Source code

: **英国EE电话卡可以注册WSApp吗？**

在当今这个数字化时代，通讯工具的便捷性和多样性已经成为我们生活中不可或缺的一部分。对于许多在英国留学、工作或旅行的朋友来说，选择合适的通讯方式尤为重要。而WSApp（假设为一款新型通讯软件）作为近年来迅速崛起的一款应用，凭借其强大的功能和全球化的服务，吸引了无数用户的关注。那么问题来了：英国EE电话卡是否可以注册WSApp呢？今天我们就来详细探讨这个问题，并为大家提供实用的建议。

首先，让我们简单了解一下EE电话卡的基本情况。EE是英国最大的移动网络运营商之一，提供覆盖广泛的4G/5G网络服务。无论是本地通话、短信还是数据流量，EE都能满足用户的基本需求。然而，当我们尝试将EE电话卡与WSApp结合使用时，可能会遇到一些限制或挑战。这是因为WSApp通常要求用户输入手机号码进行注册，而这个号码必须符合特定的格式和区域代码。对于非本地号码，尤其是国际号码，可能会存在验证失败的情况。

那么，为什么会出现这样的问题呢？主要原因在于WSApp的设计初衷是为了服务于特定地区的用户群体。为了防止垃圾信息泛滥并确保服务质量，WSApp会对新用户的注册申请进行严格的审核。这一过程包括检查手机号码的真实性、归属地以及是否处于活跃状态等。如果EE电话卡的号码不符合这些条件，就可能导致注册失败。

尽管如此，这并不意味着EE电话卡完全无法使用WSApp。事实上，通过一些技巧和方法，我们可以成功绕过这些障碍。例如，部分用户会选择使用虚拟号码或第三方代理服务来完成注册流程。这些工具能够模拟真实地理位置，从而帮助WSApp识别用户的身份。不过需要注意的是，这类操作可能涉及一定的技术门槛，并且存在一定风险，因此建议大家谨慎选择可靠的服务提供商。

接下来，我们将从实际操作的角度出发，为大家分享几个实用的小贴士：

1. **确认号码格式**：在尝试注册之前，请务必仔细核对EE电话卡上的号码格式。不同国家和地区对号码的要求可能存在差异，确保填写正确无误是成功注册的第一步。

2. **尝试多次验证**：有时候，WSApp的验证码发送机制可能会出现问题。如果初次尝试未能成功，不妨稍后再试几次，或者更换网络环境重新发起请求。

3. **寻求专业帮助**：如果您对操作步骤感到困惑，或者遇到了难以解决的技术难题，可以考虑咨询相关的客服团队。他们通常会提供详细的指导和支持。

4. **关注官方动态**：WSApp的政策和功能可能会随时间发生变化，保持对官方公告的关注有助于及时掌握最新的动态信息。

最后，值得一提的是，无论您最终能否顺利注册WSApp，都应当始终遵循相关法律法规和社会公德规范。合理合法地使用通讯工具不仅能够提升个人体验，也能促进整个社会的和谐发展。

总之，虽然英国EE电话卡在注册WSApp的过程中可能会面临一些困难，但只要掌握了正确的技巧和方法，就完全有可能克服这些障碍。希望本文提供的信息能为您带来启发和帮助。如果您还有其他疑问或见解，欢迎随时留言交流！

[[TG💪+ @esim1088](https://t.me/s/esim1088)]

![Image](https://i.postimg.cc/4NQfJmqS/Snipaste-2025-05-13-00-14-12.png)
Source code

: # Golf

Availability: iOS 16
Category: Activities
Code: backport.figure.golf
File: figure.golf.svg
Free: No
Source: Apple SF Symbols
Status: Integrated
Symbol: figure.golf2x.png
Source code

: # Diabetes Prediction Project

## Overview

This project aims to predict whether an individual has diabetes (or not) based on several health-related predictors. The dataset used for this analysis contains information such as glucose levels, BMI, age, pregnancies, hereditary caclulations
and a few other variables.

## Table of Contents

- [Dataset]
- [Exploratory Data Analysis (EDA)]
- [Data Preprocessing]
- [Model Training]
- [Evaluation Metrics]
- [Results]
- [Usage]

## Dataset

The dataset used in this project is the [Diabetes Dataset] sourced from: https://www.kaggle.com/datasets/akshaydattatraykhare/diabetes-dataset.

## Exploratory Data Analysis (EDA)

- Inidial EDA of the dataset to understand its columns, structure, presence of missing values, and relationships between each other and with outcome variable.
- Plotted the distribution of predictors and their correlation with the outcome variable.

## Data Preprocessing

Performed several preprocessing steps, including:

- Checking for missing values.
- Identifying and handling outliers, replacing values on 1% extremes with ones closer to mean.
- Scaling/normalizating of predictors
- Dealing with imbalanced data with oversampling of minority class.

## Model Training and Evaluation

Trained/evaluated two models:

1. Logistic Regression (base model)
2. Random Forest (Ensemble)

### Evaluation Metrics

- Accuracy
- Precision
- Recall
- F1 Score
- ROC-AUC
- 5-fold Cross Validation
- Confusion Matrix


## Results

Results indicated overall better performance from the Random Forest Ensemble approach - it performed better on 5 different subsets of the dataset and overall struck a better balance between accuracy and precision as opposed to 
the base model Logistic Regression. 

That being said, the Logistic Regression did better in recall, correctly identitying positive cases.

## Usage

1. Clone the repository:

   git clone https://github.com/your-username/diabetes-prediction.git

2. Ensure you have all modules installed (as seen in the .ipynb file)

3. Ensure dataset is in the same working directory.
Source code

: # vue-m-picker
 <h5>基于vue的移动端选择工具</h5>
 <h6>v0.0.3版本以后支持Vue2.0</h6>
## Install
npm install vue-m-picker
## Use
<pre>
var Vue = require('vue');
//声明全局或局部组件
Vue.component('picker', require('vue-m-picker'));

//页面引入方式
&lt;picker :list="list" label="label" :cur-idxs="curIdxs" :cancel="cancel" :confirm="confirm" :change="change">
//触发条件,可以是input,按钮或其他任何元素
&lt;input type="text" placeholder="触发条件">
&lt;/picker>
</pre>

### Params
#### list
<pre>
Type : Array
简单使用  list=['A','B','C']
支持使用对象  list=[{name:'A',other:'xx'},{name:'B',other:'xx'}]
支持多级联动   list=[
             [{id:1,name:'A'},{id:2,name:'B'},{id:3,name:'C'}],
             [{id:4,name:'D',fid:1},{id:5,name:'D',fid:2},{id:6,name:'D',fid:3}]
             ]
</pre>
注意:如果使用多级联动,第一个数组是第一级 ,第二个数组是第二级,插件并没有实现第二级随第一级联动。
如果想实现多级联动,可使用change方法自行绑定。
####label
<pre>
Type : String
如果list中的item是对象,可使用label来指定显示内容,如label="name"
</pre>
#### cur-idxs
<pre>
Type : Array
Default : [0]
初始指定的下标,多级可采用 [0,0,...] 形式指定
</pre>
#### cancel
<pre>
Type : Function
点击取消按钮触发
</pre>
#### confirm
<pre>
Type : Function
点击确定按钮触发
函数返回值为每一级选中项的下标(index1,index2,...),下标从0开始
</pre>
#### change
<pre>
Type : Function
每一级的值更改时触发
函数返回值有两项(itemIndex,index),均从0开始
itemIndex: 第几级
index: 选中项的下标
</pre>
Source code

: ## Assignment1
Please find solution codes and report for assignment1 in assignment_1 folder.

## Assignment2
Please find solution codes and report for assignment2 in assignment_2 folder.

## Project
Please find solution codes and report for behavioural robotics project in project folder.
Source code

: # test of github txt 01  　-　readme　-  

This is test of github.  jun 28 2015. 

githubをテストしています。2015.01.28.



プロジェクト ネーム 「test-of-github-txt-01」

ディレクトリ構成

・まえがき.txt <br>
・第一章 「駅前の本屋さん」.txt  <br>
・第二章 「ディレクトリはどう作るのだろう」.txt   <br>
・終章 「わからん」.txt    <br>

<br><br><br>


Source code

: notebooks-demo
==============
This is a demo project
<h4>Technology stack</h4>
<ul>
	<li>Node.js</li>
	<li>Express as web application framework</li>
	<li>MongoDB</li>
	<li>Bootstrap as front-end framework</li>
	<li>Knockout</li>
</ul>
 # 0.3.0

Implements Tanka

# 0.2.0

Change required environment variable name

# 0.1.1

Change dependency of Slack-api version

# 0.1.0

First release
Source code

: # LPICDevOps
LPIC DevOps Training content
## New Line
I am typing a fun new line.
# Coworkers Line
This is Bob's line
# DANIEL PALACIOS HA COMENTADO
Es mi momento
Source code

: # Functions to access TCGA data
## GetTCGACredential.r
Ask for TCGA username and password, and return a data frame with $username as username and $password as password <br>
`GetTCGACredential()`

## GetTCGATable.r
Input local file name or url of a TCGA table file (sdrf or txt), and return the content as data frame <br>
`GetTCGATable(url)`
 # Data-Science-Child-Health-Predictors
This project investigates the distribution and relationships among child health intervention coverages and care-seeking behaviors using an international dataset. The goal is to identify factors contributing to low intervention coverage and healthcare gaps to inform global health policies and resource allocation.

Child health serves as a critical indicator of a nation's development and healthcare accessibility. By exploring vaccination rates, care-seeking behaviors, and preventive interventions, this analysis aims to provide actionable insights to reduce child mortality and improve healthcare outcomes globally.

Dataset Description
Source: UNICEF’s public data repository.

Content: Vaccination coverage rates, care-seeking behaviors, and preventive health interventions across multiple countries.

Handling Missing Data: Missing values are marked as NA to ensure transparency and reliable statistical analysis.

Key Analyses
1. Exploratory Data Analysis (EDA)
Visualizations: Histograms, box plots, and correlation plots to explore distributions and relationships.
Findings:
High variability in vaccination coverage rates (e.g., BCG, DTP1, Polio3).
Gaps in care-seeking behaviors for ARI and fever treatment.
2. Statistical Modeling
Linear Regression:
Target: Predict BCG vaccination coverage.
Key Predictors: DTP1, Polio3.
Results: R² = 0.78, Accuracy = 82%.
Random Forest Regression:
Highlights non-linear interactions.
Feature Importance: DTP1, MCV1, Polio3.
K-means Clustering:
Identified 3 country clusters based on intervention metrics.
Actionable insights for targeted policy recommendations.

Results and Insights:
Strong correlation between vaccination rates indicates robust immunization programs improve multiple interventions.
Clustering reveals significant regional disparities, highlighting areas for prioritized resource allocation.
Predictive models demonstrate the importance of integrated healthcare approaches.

YOUR ASSIGNMENT:
A copy of each line above that holds the word "folder" is the expected answer.

SOLUTION TO THIS TASK:
Please find solution codes and report for assignment1 in assignment_1 folder.
Please find solution codes and report for assignment2 in assignment_2 folder.
Please find solution codes and report for behavioural robotics project in project folder.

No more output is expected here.